Airport body will prioritise firms in good financial health when handing out contracts for third runway 

Heathrow

Source: Heathrow Airport

Work on the scheme is slated to finish in 2026

The man in charge of Heathrow’s £14bn deal to build a third runway has admitted the collapse of Carillion last year has made the airport redouble efforts to make sure it works only with firms that have healthy balance sheets.

The country’s second-largest contractor sank a year ago this week, ushering in a year of upheaval at some of the country’s biggest firms. Both Kier and Galliford Try have had to launch rights issues while Interserve admitted last month it was in talks about a second rescue package in less than nine months.

Meanwhile the country’s biggest private contractor, Laing O’Rourke, has still not filed its 2018 accounts, with chair Ray O’Rourke admitting in the autumn that “historic turbulence” in the industry has meant auditors, banks and regulators are being extra vigilant over signing them off.

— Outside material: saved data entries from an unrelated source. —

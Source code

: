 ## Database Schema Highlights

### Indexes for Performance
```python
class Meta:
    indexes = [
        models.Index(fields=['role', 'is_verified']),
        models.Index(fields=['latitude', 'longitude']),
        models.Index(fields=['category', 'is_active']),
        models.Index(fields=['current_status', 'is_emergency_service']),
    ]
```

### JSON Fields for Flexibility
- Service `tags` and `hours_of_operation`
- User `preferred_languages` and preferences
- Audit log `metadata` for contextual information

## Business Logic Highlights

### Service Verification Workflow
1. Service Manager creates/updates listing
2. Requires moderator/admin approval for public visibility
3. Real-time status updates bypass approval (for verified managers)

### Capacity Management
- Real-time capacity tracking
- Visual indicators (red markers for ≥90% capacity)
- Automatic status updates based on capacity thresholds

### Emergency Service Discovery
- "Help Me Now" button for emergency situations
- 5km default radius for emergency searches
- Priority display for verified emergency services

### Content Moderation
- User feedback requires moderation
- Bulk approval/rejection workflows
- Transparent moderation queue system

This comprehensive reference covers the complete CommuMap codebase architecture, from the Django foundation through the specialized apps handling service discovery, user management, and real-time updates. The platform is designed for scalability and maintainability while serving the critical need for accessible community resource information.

Also read: Amid a series of UK infrastructure failures, can the Heathrow expansion become a construction success story?

Last week the firm said it had agreed the terms of a refinancing deal but these were “currently in the process of being taken through final credit approval protocols and documentation by each lender organisation”.

Carillion was carrying out some FM work at Heathrow when it collapsed and had completed a Terminal 5 satellite building, called T5c, back in 2011. The £300m scheme was the first major project at the airport after Laing O’Rourke completed T5 three years earlier.

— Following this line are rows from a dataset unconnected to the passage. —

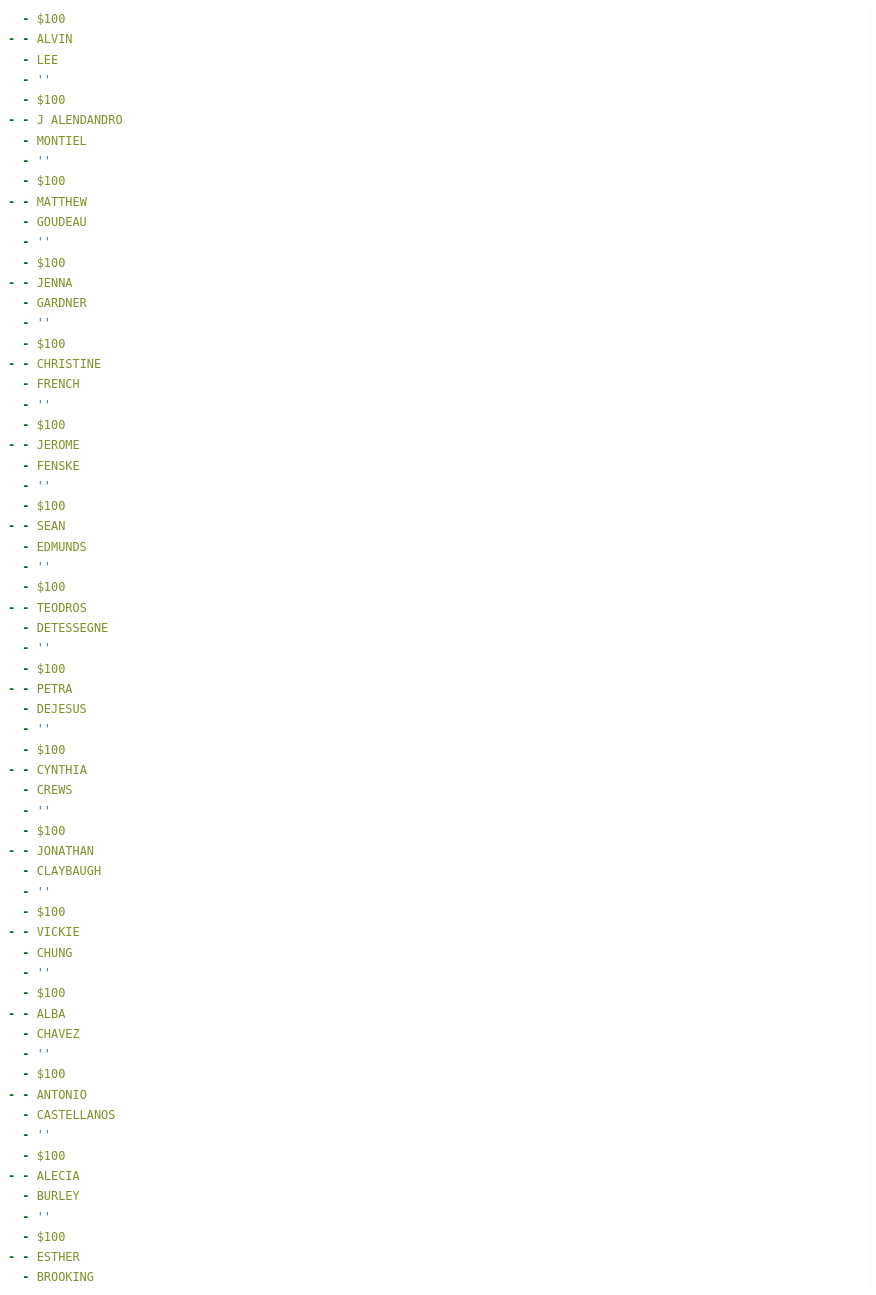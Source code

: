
 ```yaml
  - $100
- - ALVIN
  - LEE
  - ''
  - $100
- - J ALENDANDRO
  - MONTIEL
  - ''
  - $100
- - MATTHEW
  - GOUDEAU
  - ''
  - $100
- - JENNA
  - GARDNER
  - ''
  - $100
- - CHRISTINE
  - FRENCH
  - ''
  - $100
- - JEROME
  - FENSKE
  - ''
  - $100
- - SEAN
  - EDMUNDS
  - ''
  - $100
- - TEODROS
  - DETESSEGNE
  - ''
  - $100
- - PETRA
  - DEJESUS
  - ''
  - $100
- - CYNTHIA
  - CREWS
  - ''
  - $100
- - JONATHAN
  - CLAYBAUGH
  - ''
  - $100
- - VICKIE
  - CHUNG
  - ''
  - $100
- - ALBA
  - CHAVEZ
  - ''
  - $100
- - ANTONIO
  - CASTELLANOS
  - ''
  - $100
- - ALECIA
  - BURLEY
  - ''
  - $100
- - ESTHER
  - BROOKING
```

Now Heathrow’s expansion programme director, Phil Wilbraham, has told Building the airport will be extra vigilant over which firms it appoints ahead of the construction work set to begin in earnest in just two years’ time.

Wilbraham – who spent eight years at Carillion and its predecessor Tarmac, heading up its TPS consulting division, before moving to Heathrow in 2003 – said: “Ultimately we will only contract with companies that we feel are strong and that we can work with.

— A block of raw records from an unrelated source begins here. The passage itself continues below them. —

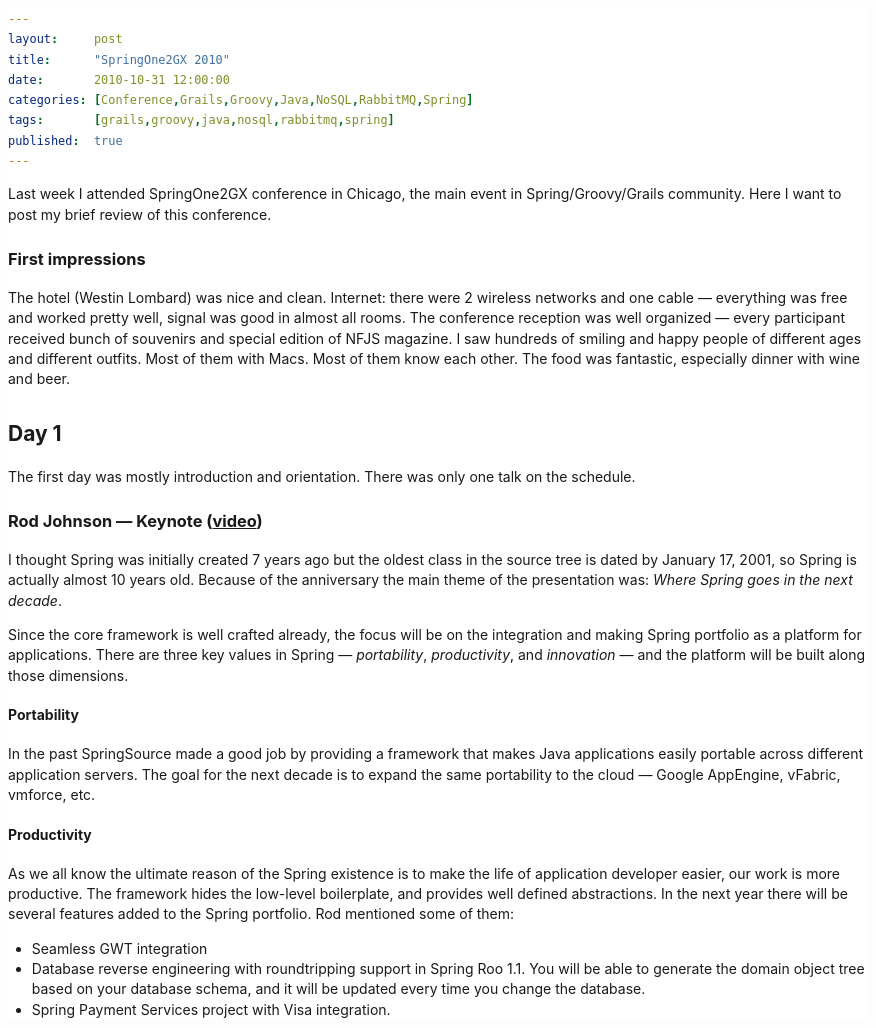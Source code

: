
 ```yaml
---
layout:     post
title:      "SpringOne2GX 2010"
date:       2010-10-31 12:00:00
categories: [Conference,Grails,Groovy,Java,NoSQL,RabbitMQ,Spring]
tags:       [grails,groovy,java,nosql,rabbitmq,spring]
published:  true
---
```


Last week I attended SpringOne2GX conference in Chicago, the main event in Spring/Groovy/Grails community. Here I want to post my brief review of this conference.

### First impressions

The hotel (Westin Lombard) was nice and clean. Internet: there were 2 wireless networks and one cable — everything was free and worked pretty well, signal was good in almost all rooms. The conference reception was well organized — every participant received bunch of souvenirs and special edition of NFJS magazine. I saw hundreds of smiling and happy people of different ages and different outfits. Most of them with Macs. Most of them know each other. The food was fantastic, especially dinner with wine and beer.

## Day 1

The first day was mostly introduction and orientation. There was only one talk on the schedule.

### Rod Johnson — Keynote ([video](http://www.infoq.com/presentations/SpringOne-2GX-2010-Keynote))

I thought Spring was initially created 7 years ago but the oldest class in the source tree is dated by January 17, 2001, so Spring is actually almost 10 years old. Because of the anniversary the main theme of the presentation was: *Where Spring goes in the next decade*.

Since the core framework is well crafted already, the focus will be on the integration and making Spring portfolio as a platform for applications. There are three key values in Spring — *portability*, *productivity*, and *innovation* — and the platform will be built along those dimensions.

#### Portability

In the past SpringSource made a good job by providing a framework that makes Java applications easily portable across different application servers. The goal for the next decade is to expand the same portability to the cloud — Google AppEngine, vFabric, vmforce, etc.

#### Productivity

As we all know the ultimate reason of the Spring existence is to make the life of application developer easier, our work is more productive. The framework hides the low-level boilerplate, and provides well defined abstractions. In the next year there will be several features added to the Spring portfolio. Rod mentioned some of them:

- Seamless GWT integration
- Database reverse engineering with roundtripping support in Spring Roo 1.1. You will be able to generate the domain object tree based on your database schema, and it will be updated every time you change the database.
- Spring Payment Services project with Visa integration.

“We want a really health construction industry. We absolutely want these companies to thrive and bring their best people to Heathrow.”

His comments come as the airport prepares to appoint the first contractors to work on the scheme by the end of the year.

Wilbraham said it will hold an open day by the middle of this year for firms interested in claiming spots on frameworks for demolition, earthworks and utility diversions. Dutch firm Fugro has already begun ground investigations work at the site.

The first major package of work in the programme is a £1bn scheme that will include moving part of the M25 motorway to make way for the new runway. The country’s busiest road will be shifted 150m west and lowered 6m between junctions 14 and 15, the M4 junction, to allow for the runway to be built over the road.

Wilbraham said moving the M25 alone will cost close to £600m, while other infrastructure set to be moved includes stretches of the A4 and the A3044, nearby rivers, and an immigration centre at Harmondsworth.

Main building works will begin in early 2025 and will centre on a new terminal building for the runway as well as extending the T2 terminal, which was completed in 2014. These  two jobs have a combined pricetag of £2bn.

Architect Grimshaw was appointed masterplanner for the scheme in 2017, fending off interest from a number of big-name architects including Zaha Hadid Architects, Foster + Partners and T5 architect Rogers Stirk Harbour + Partners. 

But Wilbraham said Heathrow will go back out to the market to find architects to design the new terminal buildings. “We will have a signature architect that will lead on the building,” he said.

Wilbraham said the airport body was still deciding whether to appoint main contractors to jobs on a scheme-by-scheme basis or to draw up a framework of firms for the work numbering no more than six.

Other firms already working on the scheme include Mott MacDonald, Arup, Atkins, Jacobs, Wood – formerly Amec Foster Wheeler – and planning consultant Quod, which are all part of the engineering design team.

Heathrow is also working with Mace, Turner & Townsend, Jacobs and Arup on project, cost and programme works management.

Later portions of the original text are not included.